Need help with answers (about God's will and law)


(Shaun) #1

I am here not to offend anyone. I’m fine with different ideas. I actually appreciate different ideas because they may help me correct my own.

The questions I am going to ask are not an atheist attack on believers, on the contrary, they may help me convinced.

I wish (my wishful thinking) God exists, and He is friendly to me, or He even helps me when I pray to Him, and he’s the most powerful will in the world, he could defeat anyone hostile to me and he can decide the state of anything. Then I would feel protected, feel safe, and my life would be full of hope, not in despair. In another word, God helps me live a life without danger, despair, sadness or sufferings.

I love to have such a god in my life.

But so far God is still playing hide and seek with me. Some people say they have met God personally. But to me, God is still a theory. It’s still something like “if you suppose someone has the super powerful will, then you can explain the world”. God still exists by logic, not by direct sense.

There are things we can only learn by logic. Being discovered only possible by logic isn’t a problem, like natural law. The questions remain unanswered are:

  1. If God created everything out of nothing, and made laws for nature (law of physics), could God change what He has made or created?
  2. God’s law and will, which one is more powerful?

Regarding the first question, if God didn’t create everything or made laws for nature, then questions will be “When, where, by or from what, for what purpose, how was the universe created or did it start, and where will it go?” and “Why should there be natural law?”
The answer “God created everything and made laws for nature” redirects the question to God. The question is not answered.

Still regarding the first question, if the answer is “God made the perfect natural law, why does He need to change something already perfect?” then it’s not the answer either, because the question is about if God COULD.

Regarding the second question, suppose I am seriously sick, dying, by natural law, I won’t live long, but by wish, I pray to God, could God let me live longer (against his own natural law?)

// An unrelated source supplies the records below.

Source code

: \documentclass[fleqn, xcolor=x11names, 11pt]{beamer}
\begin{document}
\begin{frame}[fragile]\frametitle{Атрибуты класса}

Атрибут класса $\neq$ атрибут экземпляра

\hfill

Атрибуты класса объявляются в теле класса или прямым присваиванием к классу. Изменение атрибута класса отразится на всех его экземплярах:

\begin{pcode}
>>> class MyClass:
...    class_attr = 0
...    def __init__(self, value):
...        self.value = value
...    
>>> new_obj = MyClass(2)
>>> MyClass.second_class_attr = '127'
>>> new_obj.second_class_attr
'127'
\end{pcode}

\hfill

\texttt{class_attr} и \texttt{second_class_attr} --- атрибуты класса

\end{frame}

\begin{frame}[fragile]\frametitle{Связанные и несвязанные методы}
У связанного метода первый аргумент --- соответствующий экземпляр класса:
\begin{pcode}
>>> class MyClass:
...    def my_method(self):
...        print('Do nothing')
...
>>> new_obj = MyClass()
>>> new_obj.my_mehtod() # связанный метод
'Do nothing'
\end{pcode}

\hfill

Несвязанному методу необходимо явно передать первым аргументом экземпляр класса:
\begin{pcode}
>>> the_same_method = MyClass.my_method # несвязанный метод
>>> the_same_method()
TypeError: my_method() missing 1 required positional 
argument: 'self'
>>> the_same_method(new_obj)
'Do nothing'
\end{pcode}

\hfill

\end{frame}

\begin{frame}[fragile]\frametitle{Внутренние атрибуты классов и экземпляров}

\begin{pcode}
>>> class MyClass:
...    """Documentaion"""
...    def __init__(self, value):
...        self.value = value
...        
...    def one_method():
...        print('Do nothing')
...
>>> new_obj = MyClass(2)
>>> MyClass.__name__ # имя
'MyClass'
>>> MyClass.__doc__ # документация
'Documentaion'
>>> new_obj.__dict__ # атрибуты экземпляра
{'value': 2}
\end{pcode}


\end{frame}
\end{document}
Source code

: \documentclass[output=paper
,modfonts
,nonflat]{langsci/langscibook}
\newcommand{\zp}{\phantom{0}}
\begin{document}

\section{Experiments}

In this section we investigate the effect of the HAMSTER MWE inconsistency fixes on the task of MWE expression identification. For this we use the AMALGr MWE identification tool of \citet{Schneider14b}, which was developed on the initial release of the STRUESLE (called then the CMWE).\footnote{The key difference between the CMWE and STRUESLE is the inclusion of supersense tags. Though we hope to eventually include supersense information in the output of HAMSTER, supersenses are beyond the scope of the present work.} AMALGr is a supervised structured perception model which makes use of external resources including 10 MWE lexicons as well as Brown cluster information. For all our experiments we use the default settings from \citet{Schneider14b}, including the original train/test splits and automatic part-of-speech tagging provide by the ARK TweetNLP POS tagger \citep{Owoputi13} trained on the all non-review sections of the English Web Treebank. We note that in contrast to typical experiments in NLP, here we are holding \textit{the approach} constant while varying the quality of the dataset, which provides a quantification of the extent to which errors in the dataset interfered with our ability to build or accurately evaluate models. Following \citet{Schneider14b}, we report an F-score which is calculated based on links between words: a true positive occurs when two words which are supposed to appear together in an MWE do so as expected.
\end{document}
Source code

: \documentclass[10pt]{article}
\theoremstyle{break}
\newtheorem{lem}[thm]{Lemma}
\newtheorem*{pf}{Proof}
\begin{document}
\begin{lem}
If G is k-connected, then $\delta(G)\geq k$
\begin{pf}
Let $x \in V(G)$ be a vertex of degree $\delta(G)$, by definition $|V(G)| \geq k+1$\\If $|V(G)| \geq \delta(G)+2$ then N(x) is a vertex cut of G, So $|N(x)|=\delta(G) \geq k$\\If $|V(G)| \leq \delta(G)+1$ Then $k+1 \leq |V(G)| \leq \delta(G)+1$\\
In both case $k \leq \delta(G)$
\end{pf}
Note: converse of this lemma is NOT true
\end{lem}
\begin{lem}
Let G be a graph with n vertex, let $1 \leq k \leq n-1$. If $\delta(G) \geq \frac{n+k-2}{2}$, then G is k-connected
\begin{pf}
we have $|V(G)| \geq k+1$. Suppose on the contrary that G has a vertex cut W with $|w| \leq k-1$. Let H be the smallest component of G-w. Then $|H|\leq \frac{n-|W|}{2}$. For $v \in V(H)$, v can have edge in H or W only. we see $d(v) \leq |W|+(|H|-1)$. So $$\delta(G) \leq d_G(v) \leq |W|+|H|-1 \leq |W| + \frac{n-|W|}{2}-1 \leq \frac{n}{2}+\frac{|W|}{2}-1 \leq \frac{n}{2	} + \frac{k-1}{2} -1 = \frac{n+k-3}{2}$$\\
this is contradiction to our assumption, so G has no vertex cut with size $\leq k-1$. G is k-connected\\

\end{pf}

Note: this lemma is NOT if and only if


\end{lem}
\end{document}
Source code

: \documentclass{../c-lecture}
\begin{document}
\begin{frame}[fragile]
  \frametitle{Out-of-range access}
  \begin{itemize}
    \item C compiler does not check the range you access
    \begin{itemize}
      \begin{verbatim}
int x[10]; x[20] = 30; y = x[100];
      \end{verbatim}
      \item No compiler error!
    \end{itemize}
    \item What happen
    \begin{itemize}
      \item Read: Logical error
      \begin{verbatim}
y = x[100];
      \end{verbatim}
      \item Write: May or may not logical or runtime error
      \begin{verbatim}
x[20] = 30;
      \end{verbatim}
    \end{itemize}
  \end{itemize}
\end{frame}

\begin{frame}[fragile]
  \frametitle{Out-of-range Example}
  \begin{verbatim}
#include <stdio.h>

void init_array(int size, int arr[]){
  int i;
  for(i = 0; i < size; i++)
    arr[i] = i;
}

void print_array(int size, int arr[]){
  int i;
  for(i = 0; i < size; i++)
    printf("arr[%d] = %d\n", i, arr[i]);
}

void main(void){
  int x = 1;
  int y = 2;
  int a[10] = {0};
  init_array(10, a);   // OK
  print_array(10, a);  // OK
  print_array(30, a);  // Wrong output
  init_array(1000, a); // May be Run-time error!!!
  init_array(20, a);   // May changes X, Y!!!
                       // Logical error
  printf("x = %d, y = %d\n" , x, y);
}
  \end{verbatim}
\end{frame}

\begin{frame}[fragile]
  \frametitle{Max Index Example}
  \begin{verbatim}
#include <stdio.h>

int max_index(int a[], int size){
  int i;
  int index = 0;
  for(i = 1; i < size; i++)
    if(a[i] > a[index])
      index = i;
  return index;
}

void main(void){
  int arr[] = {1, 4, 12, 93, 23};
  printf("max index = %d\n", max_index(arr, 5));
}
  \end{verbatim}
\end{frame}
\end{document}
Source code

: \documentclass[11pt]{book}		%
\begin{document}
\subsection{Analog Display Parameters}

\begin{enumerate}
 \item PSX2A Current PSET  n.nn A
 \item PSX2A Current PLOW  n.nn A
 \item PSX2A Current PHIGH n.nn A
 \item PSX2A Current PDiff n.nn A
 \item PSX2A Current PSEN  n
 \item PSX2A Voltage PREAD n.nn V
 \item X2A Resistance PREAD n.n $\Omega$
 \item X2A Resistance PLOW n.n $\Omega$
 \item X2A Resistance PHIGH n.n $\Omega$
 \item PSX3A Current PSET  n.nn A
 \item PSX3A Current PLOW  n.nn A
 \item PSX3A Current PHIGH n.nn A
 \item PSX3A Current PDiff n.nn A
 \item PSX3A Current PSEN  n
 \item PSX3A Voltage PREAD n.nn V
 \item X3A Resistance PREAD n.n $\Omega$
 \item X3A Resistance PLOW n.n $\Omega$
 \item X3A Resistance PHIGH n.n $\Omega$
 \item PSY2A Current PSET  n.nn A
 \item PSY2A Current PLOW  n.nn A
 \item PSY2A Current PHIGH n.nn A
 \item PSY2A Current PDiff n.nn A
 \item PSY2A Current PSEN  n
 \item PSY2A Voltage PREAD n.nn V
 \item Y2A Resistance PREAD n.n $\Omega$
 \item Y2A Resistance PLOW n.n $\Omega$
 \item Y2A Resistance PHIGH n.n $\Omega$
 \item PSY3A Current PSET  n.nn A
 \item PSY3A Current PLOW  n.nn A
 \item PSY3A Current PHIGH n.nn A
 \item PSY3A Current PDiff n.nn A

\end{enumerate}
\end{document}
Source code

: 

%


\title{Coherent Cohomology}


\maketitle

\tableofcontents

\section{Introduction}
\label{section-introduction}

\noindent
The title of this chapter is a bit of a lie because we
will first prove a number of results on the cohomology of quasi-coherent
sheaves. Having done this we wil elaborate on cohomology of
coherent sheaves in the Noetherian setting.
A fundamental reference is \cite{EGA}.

Any answer will be appreciated.


(Randy) #2

@gmt, God bless. Blessings in your search. I am sorry that it sounds like you are ill. May you know that my (our)prayers will be with you.
Sincerely,
Randy


(Christy Hemphill) #3

Here are my thoughts from a Christian perspective.

It doesn’t sound like you’re looking for the God of the Bible, because God as revealed in Jesus is a God who suffers and calls people to live lives of self-sacrifice. But he does offer hope, grace, and love, which are powerful things.

I also don’t think you can arrive at knowledge of God via logic or science. God isn’t a conclusion, he’s a person. The only way he can be known is through his self-revelation. Christians believe God has revealed himself in the Bible and in the person of Jesus Christ that the Bible testifies about. They also believe that God will make himself known to those who earnestly look for him.


(Shaun) #4

Hi Randy,

Thanks for your prayers. But could you explain a little bit more?

Shaun


(Shaun) #5

Thanks Christy! I love your reply.

Last month, two Christians who knew every word in the Bible refuted the idea that Jesus was God. I didn’t argue with them. I was attracted to Christianity not because of theology but the effect on people and some Christians’ leading by example practice.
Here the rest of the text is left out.